Philip Morris International (PMI), US-based tobacco products company, falls foul of content slippage on its integrated investor relations site.

PMI includes Investor Relations among the eight section headings in the primary navigation bar of its corporate site. In common with the other headings, a dropdown section index panel is revealed on mouseover that carries three illustrated highlights. Each highlight has an image frame sandwiched between its heading and a short summary (in Investor Relations, for example, 2012 Annual Report is captioned ‘Find more information on latest financial information regarding PMI’).

Links in the Investor Relations panel take users to a discrete investors website ( that sits on an identical fully integrated template, opening in the current browser window. Here, the mouseover of the primary headings produces the same dropdown panel but with different and unsympathetic captions. For example, 2012 Annual Report says ‘We are the leading international tobacco company with products sold in over 180 countries. More about our business and performance’. The caption seen on the main site is now found in the panel for the next section, Our Products, under an About Tobacco heading. This displacement of captions is consistent across the range of primary headings.

The takeaway

PMI is one of several companies that not only elects to keep its investor content at a separate location but also uses a third-party provider (in this case Thomson Reuters) to host or manage the site. There are advantages in this for its IR team, such as improved support across a range of tools and services, and help with the build out of the site. But the systematic displacement of highlight captions on the PMI investor site – in which they have slid over into the next section’s panel – shows the need for the home team to have in place a vigilance process that assures the continuity of the user experience and identifies issues that require investigation.

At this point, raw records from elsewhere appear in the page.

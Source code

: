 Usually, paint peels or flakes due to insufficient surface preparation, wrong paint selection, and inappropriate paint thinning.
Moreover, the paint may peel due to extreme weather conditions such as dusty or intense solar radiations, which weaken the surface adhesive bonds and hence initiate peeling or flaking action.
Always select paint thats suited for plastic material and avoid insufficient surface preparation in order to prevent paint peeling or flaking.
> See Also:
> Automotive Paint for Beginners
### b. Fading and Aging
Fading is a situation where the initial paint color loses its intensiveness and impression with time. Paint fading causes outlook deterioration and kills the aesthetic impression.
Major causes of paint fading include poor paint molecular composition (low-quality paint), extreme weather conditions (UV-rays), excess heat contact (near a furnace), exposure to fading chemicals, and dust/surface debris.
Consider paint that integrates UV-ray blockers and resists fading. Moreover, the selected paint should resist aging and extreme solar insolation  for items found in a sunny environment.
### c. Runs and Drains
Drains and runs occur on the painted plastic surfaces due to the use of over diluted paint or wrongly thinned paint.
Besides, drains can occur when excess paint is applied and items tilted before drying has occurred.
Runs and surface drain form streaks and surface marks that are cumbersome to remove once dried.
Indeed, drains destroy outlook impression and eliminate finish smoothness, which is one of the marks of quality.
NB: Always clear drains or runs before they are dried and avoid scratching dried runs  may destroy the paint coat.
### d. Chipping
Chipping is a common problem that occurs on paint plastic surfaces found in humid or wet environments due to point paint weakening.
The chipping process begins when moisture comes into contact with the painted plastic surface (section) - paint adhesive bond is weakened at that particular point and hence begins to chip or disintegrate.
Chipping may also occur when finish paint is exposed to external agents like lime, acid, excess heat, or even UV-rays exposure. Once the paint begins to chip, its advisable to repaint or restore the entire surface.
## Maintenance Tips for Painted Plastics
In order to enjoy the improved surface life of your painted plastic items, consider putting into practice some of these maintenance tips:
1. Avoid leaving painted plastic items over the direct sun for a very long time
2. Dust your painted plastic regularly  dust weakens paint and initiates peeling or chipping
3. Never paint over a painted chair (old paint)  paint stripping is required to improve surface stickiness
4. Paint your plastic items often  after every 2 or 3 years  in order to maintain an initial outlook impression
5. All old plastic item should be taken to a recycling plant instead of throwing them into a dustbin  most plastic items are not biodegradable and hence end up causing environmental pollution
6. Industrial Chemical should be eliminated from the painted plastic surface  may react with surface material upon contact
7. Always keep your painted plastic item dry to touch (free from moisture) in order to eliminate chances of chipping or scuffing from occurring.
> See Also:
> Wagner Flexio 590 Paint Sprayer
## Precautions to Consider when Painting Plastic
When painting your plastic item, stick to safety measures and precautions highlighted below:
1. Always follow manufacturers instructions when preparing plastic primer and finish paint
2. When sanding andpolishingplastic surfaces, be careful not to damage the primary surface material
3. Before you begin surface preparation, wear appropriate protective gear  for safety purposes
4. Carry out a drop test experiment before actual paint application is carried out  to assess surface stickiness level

In particular, it needs to anticipate potential ‘underlaps’ in the governance structure. For example, unless the IR team is the owner of the whole corporate site (unlikely) it may not be accustomed to doing regular quality assurance or clicking around the site as a whole. Equally, the corporate owner might not be clicking around the investors section because it is not directly responsible for the content. Where such gaps exist the need for maintenance can all too easily go unnoticed and unattended.